> _DATA TO USE_:

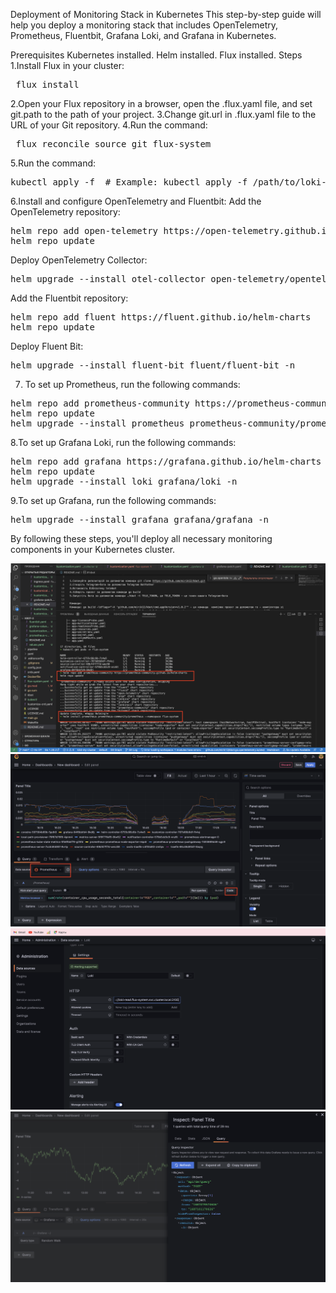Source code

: Deployment of Monitoring Stack in Kubernetes
This step-by-step guide will help you deploy a monitoring stack that includes OpenTelemetry, Prometheus, Fluentbit, Grafana Loki, and Grafana in Kubernetes.

Prerequisites
Kubernetes installed.
Helm installed.
Flux installed.
Steps
1.Install Flux in your cluster:
<pre> flux install </pre> 
2.Open your Flux repository in a browser, open the .flux.yaml file, and set git.path to the path of your project.
3.Change git.url in .flux.yaml file to the URL of your Git repository.
4.Run the command:
<pre> flux reconcile source git flux-system</pre> 
5.Run the command:
<pre>kubectl apply -f <path-to-your-loki-config> # Example: kubectl apply -f /path/to/loki-local-config.yaml</pre>
6.Install and configure OpenTelemetry and Fluentbit:
Add the OpenTelemetry repository:
<pre>helm repo add open-telemetry https://open-telemetry.github.io/opentelemetry-helm-charts
helm repo update</pre>
Deploy OpenTelemetry Collector:
<pre>helm upgrade --install otel-collector open-telemetry/opentelemetry-collector -n <your-namespace> --create-namespace</pre>
Add the Fluentbit repository:
<pre>helm repo add fluent https://fluent.github.io/helm-charts
helm repo update</pre>
Deploy Fluent Bit:
<pre>helm upgrade --install fluent-bit fluent/fluent-bit -n <your-namespace></pre>
7. To set up Prometheus, run the following commands:
<pre>helm repo add prometheus-community https://prometheus-community.github.io/helm-charts
helm repo update
helm upgrade --install prometheus prometheus-community/prometheus -n <your-namespace> --create-namespace</pre>
8.To set up Grafana Loki, run the following commands:
<pre>helm repo add grafana https://grafana.github.io/helm-charts
helm repo update
helm upgrade --install loki grafana/loki -n <your-namespace></pre>
9.To set up Grafana, run the following commands:
<pre>helm upgrade --install grafana grafana/grafana -n <your-namespace> </pre>

By following these steps, you'll deploy all necessary monitoring components in your Kubernetes cluster.


![Prometheus Create](images/prometheuscreate.png)
![Prometheus Graph](images/prometheusgraph.png)
![Loki Create](images/lokicreate.png)
![Query Inspector](images/queryinspector.png)

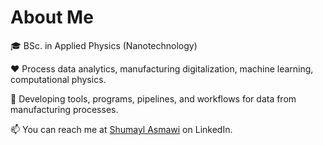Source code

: <p align="center">
    <h1>About Me</h1>
</p>

<p align="left">
🎓 BSc. in Applied Physics (Nanotechnology)
</p>


<p align="left">
❤️ Process data analytics, manufacturing digitalization, machine learning, computational physics.
</p>


<p align="left">
🌱 Developing tools, programs, pipelines, and workflows for data from manufacturing processes.
</p>


<p align="left">

📫 You can reach me at [Shumayl Asmawi](https://www.linkedin.com/in/shumayl-111/) on LinkedIn.
    
</p>



<!---
A GitHub profile readme.
--->
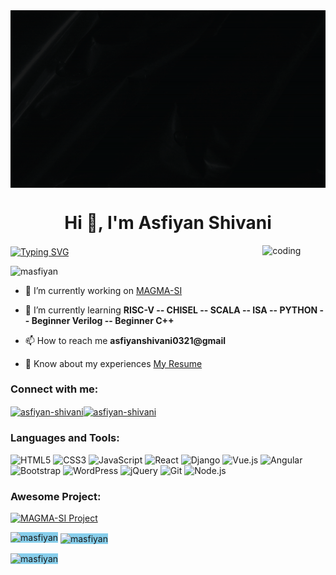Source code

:
<a href>
  <img align="center" src="https://github.com/masfiyan/masfiyan/blob/main/ezgif.com-gif-to-apng.png" alt="Typing SVG" style="width: 100%; height: 50%;" />
</a>






<h1 align="center">Hi 👋, I'm Asfiyan Shivani</h1>
<a href>
  <img align="center" src="https://readme-typing-svg.demolab.com?font=Fira+Code&size=18&pause=1000&color=F7F7F7&width=1000&lines=Chisel+HDL+%7C+3rd+Year+Software+Engineering+Student+%3A+Hardware+%26+Software+Enthusiast" alt="Typing SVG" />
</a>


<!-- Make sure to replace the 'src' attribute with your actual GIF URL -->
<img align="right" alt="coding" width="20%" style="max-width: 200px;" src="https://i.pinimg.com/originals/ae/05/da/ae05dab4896798bdac218b757cd79e8a.gif">


<p align="left"> <img src="https://komarev.com/ghpvc/?username=masfiyan&label=Profile%20views&color=0e75b6&style=flat" alt="masfiyan" /> </p>

- 🔭 I’m currently working on [MAGMA-SI](https://github.com/merledu/magma-si)

- 🌱 I’m currently learning **RISC-V -- CHISEL -- SCALA -- ISA -- PYTHON -- Beginner Verilog -- Beginner C++**

- 📫 How to reach me **asfiyanshivani0321@gmail**

- 📄 Know about my experiences [My Resume](https://docs.google.com/document/d/1X9ONCaOy0OP85NXxnoKtb0KYgYgtGPqVJeOvL_xpruY/edit?usp=sharing)

<h3 align="left">Connect with me:</h3>
<p align="left">
<a href="https://linkedin.com/in/asfiyan-shivani" target="blank"><img align="center" src="https://raw.githubusercontent.com/rahuldkjain/github-profile-readme-generator/master/src/images/icons/Social/linked-in-alt.svg" alt="asfiyan-shivani" height="30" width="40" /></a><a href="https://www.behance.net/asfiyan-shivani" target="blank"><img align="center" src="https://raw.githubusercontent.com/rahuldkjain/github-profile-readme-generator/master/src/images/icons/Social/behance.svg" alt="asfiyan-shivani" height="30" width="40" /></a>
</p>

<h3 align="left">Languages and Tools:</h3>
<p align="left">     <img src="https://www.svgrepo.com/show/303205/html-5-logo.svg" alt="HTML5" width="40" height="40"/>
    <img src="https://cdn.worldvectorlogo.com/logos/css-3.svg" alt="CSS3" width="40" height="40"/>
    <img src="https://upload.wikimedia.org/wikipedia/commons/thumb/d/d4/Javascript-shield.svg/1200px-Javascript-shield.svg.png" alt="JavaScript" width="40" height="40"/>
    <img src="https://icon-library.com/images/react-icon/react-icon-29.jpg" alt="React" width="40" height="40"/>
  <img src="https://cdn.worldvectorlogo.com/logos/django.svg" alt="Django" width="40" height="40"/>
    <img src="https://w7.pngwing.com/pngs/210/953/png-transparent-microsoft-visual-studio-code-alt-macos-bigsur-icon-thumbnail.png" alt="Vue.js" width="40" height="40"/>
    <img src="https://cdn.worldvectorlogo.com/logos/angular-icon-1.svg" alt="Angular" width="40" height="40"/>
    <img src="https://cdn.worldvectorlogo.com/logos/bootstrap-4.svg" alt="Bootstrap" width="40" height="40"/>
    <img src="https://cdn.worldvectorlogo.com/logos/wordpress-icon.svg" alt="WordPress" width="40" height="40"/>
    <img src="https://cdn.worldvectorlogo.com/logos/jquery-2.svg" alt="jQuery" width="40" height="40"/>
    <img src="https://cdn.worldvectorlogo.com/logos/git-icon.svg" alt="Git" width="40" height="40"/>
    <img src="https://cdn.worldvectorlogo.com/logos/nodejs-icon.svg" alt="Node.js" width="40" height="40"/>
    <!-- Awesome Project Section -->
<h3 align="left">Awesome Project:</h3>
<p align="left">
  <!-- Replace with a graphical representation of your "MAGMA-SI" project -->
  <a href="https://github.com/merledu/magma-si">
    <img src="https://github-readme-stats.vercel.app/api/pin/?username=merledu&repo=magma-si&show_icons=true&theme=vue-dark" alt="MAGMA-SI Project" />
  </a>
</p>

   </p>
<p><img align="left" src="https://github-readme-stats.vercel.app/api/top-langs?username=masfiyan&show_icons=true&locale=en&layout=compact" alt="masfiyan" style="background-color: #87CEEB;" /></p>

&nbsp;<img align="center" src="https://github-readme-stats.vercel.app/api?username=masfiyan&show_icons=true&locale=en" alt="masfiyan" style="background-color: #87CEEB;" />

<img align="center" src="https://github-readme-streak-stats.herokuapp.com/?user=masfiyan&" alt="masfiyan" style="background-color: #87CEEB;" /></p>





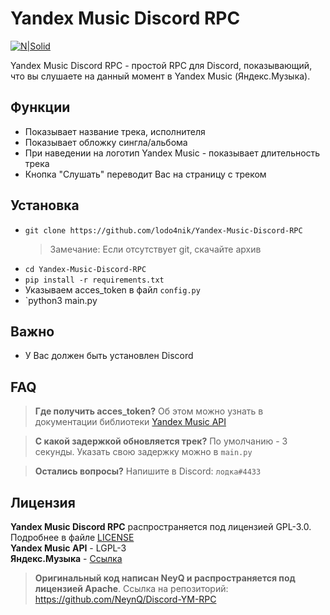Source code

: # Yandex Music Discord RPC

[![N|Solid](https://i.imgur.com/sDQBibw.png)](https://i.imgur.com/sDQBibw.png)

Yandex Music Discord RPC - простой RPC для Discord, показывающий, что вы слушаете на данный момент в Yandex Music (Яндекс.Музыка). 

## Функции

- Показывает название трека, исполнителя
- Показывает обложку сингла/альбома
- При наведении на логотип Yandex Music - показывает длительность трека
- Кнопка "Слушать" переводит Вас на страницу с треком

## Установка

- `git clone https://github.com/lodo4nik/Yandex-Music-Discord-RPC`
    >Замечание: Если отсутствует git, скачайте архив
- `cd Yandex-Music-Discord-RPC`
- `pip install -r requirements.txt`
- Указываем acces_token в файл `config.py`
- `python3 main.py

## Важно
- У Вас должен быть установлен Discord

## FAQ
> **Где получить acces_token?** 
Об этом можно узнать в документации библиотеки [Yandex Music API](https://yandex-music.readthedocs.io/en/main/token.html)

>**С какой задержкой обновляется трек?**
По умолчанию - 3 секунды. Указать свою задержку можно в `main.py`

>**Остались вопросы?**
Напишите в Discord: `лодка#4433`

## Лицензия
**Yandex Music Discord RPC** распространяется под лицензией GPL-3.0. Подробнее в файле [LICENSE](https://github.com/lodo4nik/Yandex-Music-Discord-RPC/blob/main/LICENSE)\
**Yandex Music API** - LGPL-3\
**Яндекс.Музыка** - [Ссылка](https://yandex.ru/legal/music_mobile_agreement/)

>**Оригинальный код написан NeyQ и распространяется под лицензией Apache**. Ссылка на репозиторий: https://github.com/NeynQ/Discord-YM-RPC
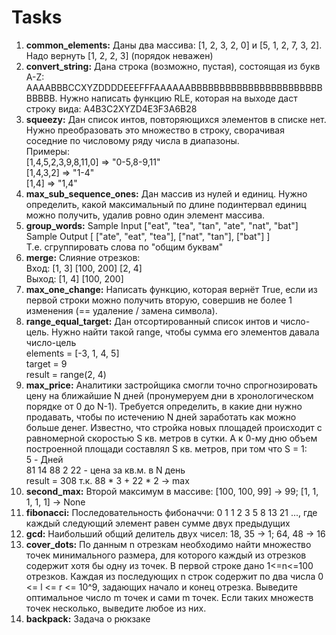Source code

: <h1> Tasks </h1>

1) <b>common_elements:</b> Даны два массива: [1, 2, 3, 2, 0] и [5, 1, 2, 7, 3, 2]. Надо вернуть [1, 2, 2, 3] (порядок неважен)
2) <b>convert_string:</b> Дана строка (возможно, пустая), состоящая из букв A-Z: AAAABBBCCXYZDDDDEEEFFFAAAAAABBBBBBBBBBBBBBBBBBBBBBBBBBBB. Нужно написать функцию RLE, которая на выходе даст строку вида: A4B3C2XYZD4E3F3A6B28
3) <b>squeezy:</b> Дан список интов, повторяющихся элементов в списке нет. Нужно преобразовать это множество в строку, сворачивая соседние по числовому ряду числа в диапазоны.<br> Примеры:<br>
       [1,4,5,2,3,9,8,11,0] => "0-5,8-9,11"<br>
       [1,4,3,2] => "1-4"<br>
       [1,4] => "1,4"<br>
4) <b>max_sub_sequence_ones:</b> Дан массив из нулей и единиц. Нужно определить, какой максимальный по длине подинтервал единиц можно получить, удалив ровно один элемент массива.
5) <b>group_words:</b> Sample Input ["eat", "tea", "tan", "ate", "nat", "bat"]<br>
       Sample Output [ ["ate", "eat", "tea"], ["nat", "tan"], ["bat"] ]<br>
       Т.е. сгруппировать слова по "общим буквам"
6) <b>merge:</b> Слияние отрезков:<br>
       Вход: [1, 3] [100, 200] [2, 4]<br>
       Выход: [1, 4] [100, 200]
7) <b>max_one_change:</b> Написать функцию, которая вернёт True, если из первой строки можно получить вторую, совершив не более 1 изменения (== удаление / замена символа).
8) <b>range_equal_target:</b> Дан отсортированный список интов и число-цель. Нужно найти такой range, чтобы сумма его элементов давала число-цель<br>
    elements = [-3, 1, 4, 5]<br>
    target = 9<br>
    result = range(2, 4)
9) <b>max_price:</b> Аналитики застройщика смогли точно спрогнозировать цену на ближайшие N дней (пронумеруем дни в хронологическом порядке от 0 до N-1).
    Требуется определить, в какие дни нужно продавать, чтобы по истечению N дней заработать как можно
    больше денег. Известно, что стройка новых площадей происходит с равномерной скоростью S кв. метров в сутки.
    А к 0-му дню объем построенной площади составлял S кв. метров, при том что S = 1: <br>
    5 - Дней<br>
    81 14 88 2 22 - цена за кв.м. в N день<br>
    result = 308 т.к. 88 * 3 + 22 * 2 -> max
10) <b>second_max:</b> Второй максимум в массиве: [100, 100, 99] -> 99; [1, 1, 1, 1, 1] -> None
11) <b>fibonacci:</b> Последовательность фибоначчи: 0 1 1 2 3 5 8 13 21 ..., где каждый следующий элемент равен сумме двух предыдущих
12) <b>gcd:</b> Наибольший общий делитель двух чисел: 18, 35 -> 1; 64, 48 -> 16
13) <b>cover_dots:</b> По данным n отрезкам необходимо найти множество точек минимального размера, для которого каждый из отрезков содержит хотя бы одну из точек.
В первой строке дано 1<=n<=100 отрезков. Каждая из последующих n строк содержит по два числа 0 <= l <= r <= 10^9, задающих начало и конец отрезка. Выведите оптимальное число m точек и сами m точек. Если таких множеств точек несколько, выведите любое из них.
14) <b>backpack:</b> Задача о рюкзаке
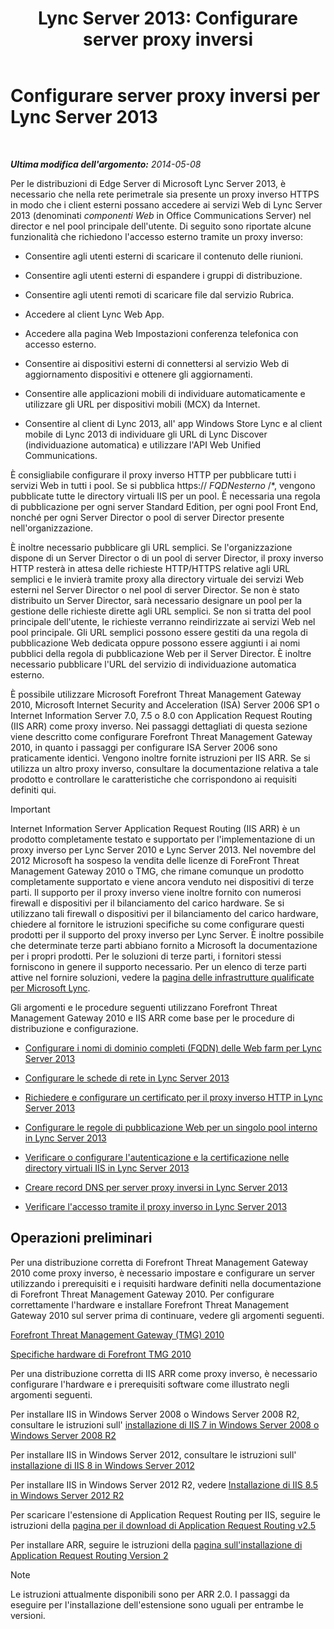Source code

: ﻿---
title: 'Lync Server 2013: Configurare server proxy inversi'
TOCTitle: Configurare server proxy inversi
ms:assetid: 00bc138a-243f-4389-bfa5-9c62fcc95132
ms:mtpsurl: https://technet.microsoft.com/it-it/library/Gg398069(v=OCS.15)
ms:contentKeyID: 49299481
ms.date: 08/24/2015
mtps_version: v=OCS.15
ms.translationtype: HT
---

# Configurare server proxy inversi per Lync Server 2013

 

_**Ultima modifica dell'argomento:** 2014-05-08_

Per le distribuzioni di Edge Server di Microsoft Lync Server 2013, è necessario che nella rete perimetrale sia presente un proxy inverso HTTPS in modo che i client esterni possano accedere ai servizi Web di Lync Server 2013 (denominati *componenti Web* in Office Communications Server) nel director e nel pool principale dell'utente. Di seguito sono riportate alcune funzionalità che richiedono l'accesso esterno tramite un proxy inverso:

  - Consentire agli utenti esterni di scaricare il contenuto delle riunioni.

  - Consentire agli utenti esterni di espandere i gruppi di distribuzione.

  - Consentire agli utenti remoti di scaricare file dal servizio Rubrica.

  - Accedere al client Lync Web App.

  - Accedere alla pagina Web Impostazioni conferenza telefonica con accesso esterno.

  - Consentire ai dispositivi esterni di connettersi al servizio Web di aggiornamento dispositivi e ottenere gli aggiornamenti.

  - Consentire alle applicazioni mobili di individuare automaticamente e utilizzare gli URL per dispositivi mobili (MCX) da Internet.

  - Consentire al client di Lync 2013, all' app Windows Store Lync e al client mobile di Lync 2013 di individuare gli URL di Lync Discover (individuazione automatica) e utilizzare l'API Web Unified Communications.

È consigliabile configurare il proxy inverso HTTP per pubblicare tutti i servizi Web in tutti i pool. Se si pubblica https:// *FQDNesterno* /\*, vengono pubblicate tutte le directory virtuali IIS per un pool. È necessaria una regola di pubblicazione per ogni server Standard Edition, per ogni pool Front End, nonché per ogni Server Director o pool di server Director presente nell'organizzazione.

È inoltre necessario pubblicare gli URL semplici. Se l'organizzazione dispone di un Server Director o di un pool di server Director, il proxy inverso HTTP resterà in attesa delle richieste HTTP/HTTPS relative agli URL semplici e le invierà tramite proxy alla directory virtuale dei servizi Web esterni nel Server Director o nel pool di server Director. Se non è stato distribuito un Server Director, sarà necessario designare un pool per la gestione delle richieste dirette agli URL semplici. Se non si tratta del pool principale dell'utente, le richieste verranno reindirizzate ai servizi Web nel pool principale. Gli URL semplici possono essere gestiti da una regola di pubblicazione Web dedicata oppure possono essere aggiunti i ai nomi pubblici della regola di pubblicazione Web per il Server Director. È inoltre necessario pubblicare l'URL del servizio di individuazione automatica esterno.

È possibile utilizzare Microsoft Forefront Threat Management Gateway 2010, Microsoft Internet Security and Acceleration (ISA) Server 2006 SP1 o Internet Information Server 7.0, 7.5 o 8.0 con Application Request Routing (IIS ARR) come proxy inverso. Nei passaggi dettagliati di questa sezione viene descritto come configurare Forefront Threat Management Gateway 2010, in quanto i passaggi per configurare ISA Server 2006 sono praticamente identici. Vengono inoltre fornite istruzioni per IIS ARR. Se si utilizza un altro proxy inverso, consultare la documentazione relativa a tale prodotto e controllare le caratteristiche che corrispondono ai requisiti definiti qui.

> [!IMPORTANT]  
> Internet Information Server Application Request Routing (IIS ARR) è un prodotto completamente testato e supportato per l'implementazione di un proxy inverso per Lync Server 2010 e Lync Server 2013. Nel novembre del 2012 Microsoft ha sospeso la vendita delle licenze di ForeFront Threat Management Gateway 2010 o TMG, che rimane comunque un prodotto completamente supportato e viene ancora venduto nei dispositivi di terze parti. Il supporto per il proxy inverso viene inoltre fornito con numerosi firewall e dispositivi per il bilanciamento del carico hardware. Se si utilizzano tali firewall o dispositivi per il bilanciamento del carico hardware, chiedere al fornitore le istruzioni specifiche su come configurare questi prodotti per il supporto del proxy inverso per Lync Server. È inoltre possibile che determinate terze parti abbiano fornito a Microsoft la documentazione per i propri prodotti. Per le soluzioni di terze parti, i fornitori stessi forniscono in genere il supporto necessario. Per un elenco di terze parti attive nel fornire soluzioni, vedere la <a href="http://go.microsoft.com/fwlink/?linkid=268730">pagina delle infrastrutture qualificate per Microsoft Lync</a>.

Gli argomenti e le procedure seguenti utilizzano Forefront Threat Management Gateway 2010 e IIS ARR come base per le procedure di distribuzione e configurazione.

  - [Configurare i nomi di dominio completi (FQDN) delle Web farm per Lync Server 2013](lync-server-2013-configure-web-farm-fqdns.md)

  - [Configurare le schede di rete in Lync Server 2013](lync-server-2013-configure-network-adapters.md)

  - [Richiedere e configurare un certificato per il proxy inverso HTTP in Lync Server 2013](lync-server-2013-request-and-configure-a-certificate-for-your-reverse-http-proxy.md)

  - [Configurare le regole di pubblicazione Web per un singolo pool interno in Lync Server 2013](lync-server-2013-configure-web-publishing-rules-for-a-single-internal-pool.md)

  - [Verificare o configurare l'autenticazione e la certificazione nelle directory virtuali IIS in Lync Server 2013](lync-server-2013-verify-or-configure-authentication-and-certification-on-iis-virtual-directories.md)

  - [Creare record DNS per server proxy inversi in Lync Server 2013](lync-server-2013-create-dns-records-for-reverse-proxy-servers.md)

  - [Verificare l'accesso tramite il proxy inverso in Lync Server 2013](lync-server-2013-verify-access-through-your-reverse-proxy.md)

## Operazioni preliminari

Per una distribuzione corretta di Forefront Threat Management Gateway 2010 come proxy inverso, è necessario impostare e configurare un server utilizzando i prerequisiti e i requisiti hardware definiti nella documentazione di Forefront Threat Management Gateway 2010. Per configurare correttamente l'hardware e installare Forefront Threat Management Gateway 2010 sul server prima di continuare, vedere gli argomenti seguenti.
  
   [Forefront Threat Management Gateway (TMG) 2010](http://go.microsoft.com/fwlink/?linkid=291292)
  
   [Specifiche hardware di Forefront TMG 2010](http://go.microsoft.com/fwlink/?linkid=291293)

Per una distribuzione corretta di IIS ARR come proxy inverso, è necessario configurare l'hardware e i prerequisiti software come illustrato negli argomenti seguenti.

   Per installare IIS in Windows Server 2008 o Windows Server 2008 R2, consultare le istruzioni sull' [installazione di IIS 7 in Windows Server 2008 o Windows Server 2008 R2](http://go.microsoft.com/fwlink/?linkid=291296)
  
   Per installare IIS in Windows Server 2012, consultare le istruzioni sull' [installazione di IIS 8 in Windows Server 2012](http://go.microsoft.com/fwlink/?linkid=291297)
  
   Per installare IIS in Windows Server 2012 R2, vedere [Installazione di IIS 8.5 in Windows Server 2012 R2](http://go.microsoft.com/fwlink/?linkid=330687)
  
   Per scaricare l'estensione di Application Request Routing per IIS, seguire le istruzioni della [pagina per il download di Application Request Routing v2.5](http://go.microsoft.com/fwlink/?linkid=291298)
  
   Per installare ARR, seguire le istruzioni della [pagina sull'installazione di Application Request Routing Version 2](http://go.microsoft.com/fwlink/?linkid=291299)
    

   > [!NOTE]
   > Le istruzioni attualmente disponibili sono per ARR 2.0. I passaggi da eseguire per l'installazione dell'estensione sono uguali per entrambe le versioni.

> _EXERCISE AIM_: Tell how many lines of the entries above include "Communications". The answer should be the number and nothing more.

> _TASK OUTPUT_: 2